The enemy of knowledge is not ignorance, it’s the illusion of knowledge (Stephen Hawking)

It ain’t what you don’t know that gets you into trouble. It’s what you know for sure that just ain’t so (Mark Twain)

Invest with smart knowledge and objective odds

NEW$ & VIEW$ (24 JUNE 2014)

SHOWTIME UPDATE
  • The U.S. economy is showing clear signs of “lifting off”. The latest manufacturing flash PMI was very, very strong, there are more and more signs that capex are being raised, bank loans are accelerating (+9.2% a.r. in past 21 weeks), unemployment claims near a 7-year low.
  • Chain store sales jumped 2% last week, bringing the 4-wk moving average up 3.3% Y/Y, its best gain since January 2013.

image

There is clearly no summer swoon in the U.S. this year. The Eurozone seems to maintain its slow recovery while China’s recent flash PMI was more encouraging.
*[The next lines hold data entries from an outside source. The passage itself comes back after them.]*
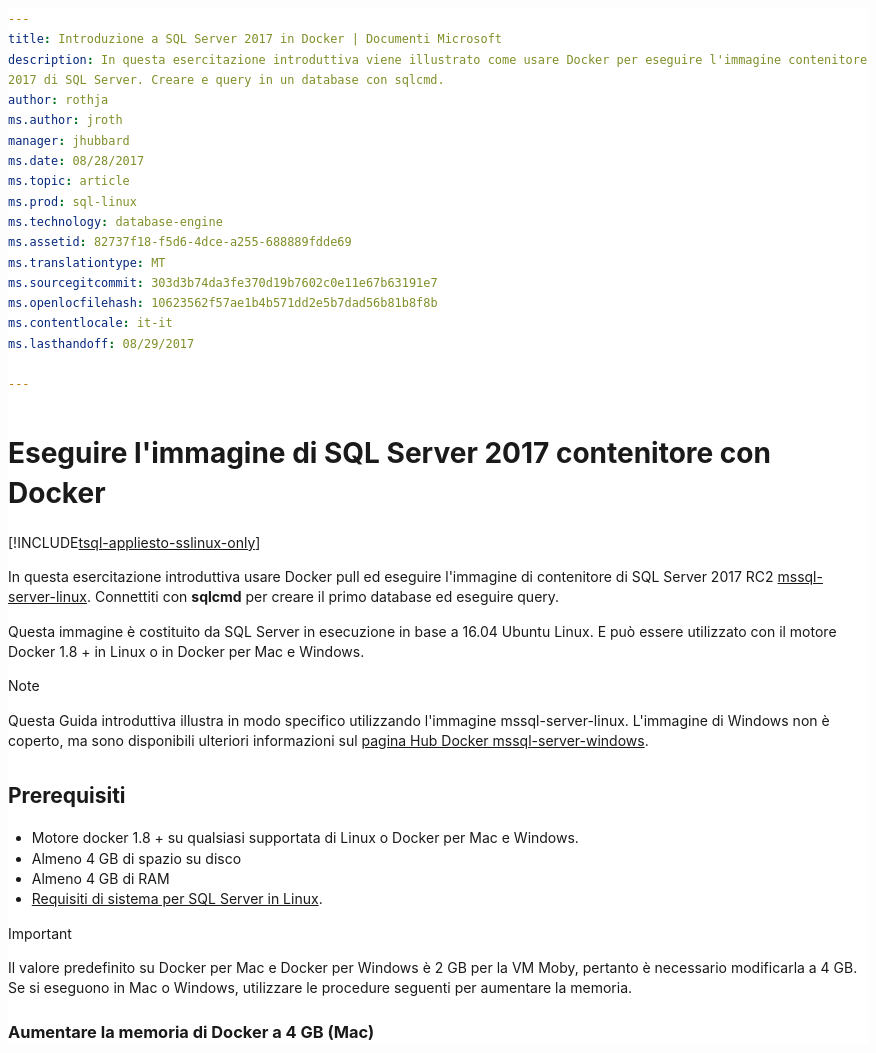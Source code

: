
 ```yaml
---
title: Introduzione a SQL Server 2017 in Docker | Documenti Microsoft
description: In questa esercitazione introduttiva viene illustrato come usare Docker per eseguire l'immagine contenitore 2017 di SQL Server. Creare e query in un database con sqlcmd.
author: rothja
ms.author: jroth
manager: jhubbard
ms.date: 08/28/2017
ms.topic: article
ms.prod: sql-linux
ms.technology: database-engine
ms.assetid: 82737f18-f5d6-4dce-a255-688889fdde69
ms.translationtype: MT
ms.sourcegitcommit: 303d3b74da3fe370d19b7602c0e11e67b63191e7
ms.openlocfilehash: 10623562f57ae1b4b571dd2e5b7dad56b81b8f8b
ms.contentlocale: it-it
ms.lasthandoff: 08/29/2017

---
```

# <a name="run-the-sql-server-2017-container-image-with-docker"></a>Eseguire l'immagine di SQL Server 2017 contenitore con Docker

[!INCLUDE[tsql-appliesto-sslinux-only](../includes/tsql-appliesto-sslinux-only.md)]

In questa esercitazione introduttiva usare Docker pull ed eseguire l'immagine di contenitore di SQL Server 2017 RC2 [mssql-server-linux](https://hub.docker.com/r/microsoft/mssql-server-linux/). Connettiti con **sqlcmd** per creare il primo database ed eseguire query.

Questa immagine è costituito da SQL Server in esecuzione in base a 16.04 Ubuntu Linux. E può essere utilizzato con il motore Docker 1.8 + in Linux o in Docker per Mac e Windows.

> [!NOTE]
> Questa Guida introduttiva illustra in modo specifico utilizzando l'immagine mssql-server-linux. L'immagine di Windows non è coperto, ma sono disponibili ulteriori informazioni sul [pagina Hub Docker mssql-server-windows](https://hub.docker.com/r/microsoft/mssql-server-windows/).

## <a id="requirements"></a> Prerequisiti

- Motore docker 1.8 + su qualsiasi supportata di Linux o Docker per Mac e Windows.
- Almeno 4 GB di spazio su disco
- Almeno 4 GB di RAM
- [Requisiti di sistema per SQL Server in Linux](sql-server-linux-setup.md#system).

> [!IMPORTANT]
> Il valore predefinito su Docker per Mac e Docker per Windows è 2 GB per la VM Moby, pertanto è necessario modificarla a 4 GB. Se si eseguono in Mac o Windows, utilizzare le procedure seguenti per aumentare la memoria.

### <a name="increase-docker-memory-to-4-gb-mac"></a>Aumentare la memoria di Docker a 4 GB (Mac)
  • First Call’s earnings revisions index surged to 57.5 last week.
U.S. Existing Home Sales Improve to Seven-Month High

Sales of existing single-family homes in May jumped 4.9% (-5.0% y/y) to 4.890 million (AR) from 4.660 million in April, earlier reported as 4.650 million. Despite the increase, however, sales remained 9.1% below the peak reached last July.

Distressed homes – foreclosures and short sales – accounted for 11 percent of May sales, down from 18 percent in May 2013. Eight percent of May sales were foreclosures and three percent were short sales. Foreclosures sold for an average discount of 18 percent below market value in May, while short sales were discounted 11 percent.

The percent share of first-time buyers represented 27% of all buyers in May, down from 29% in April (same as in April 2013).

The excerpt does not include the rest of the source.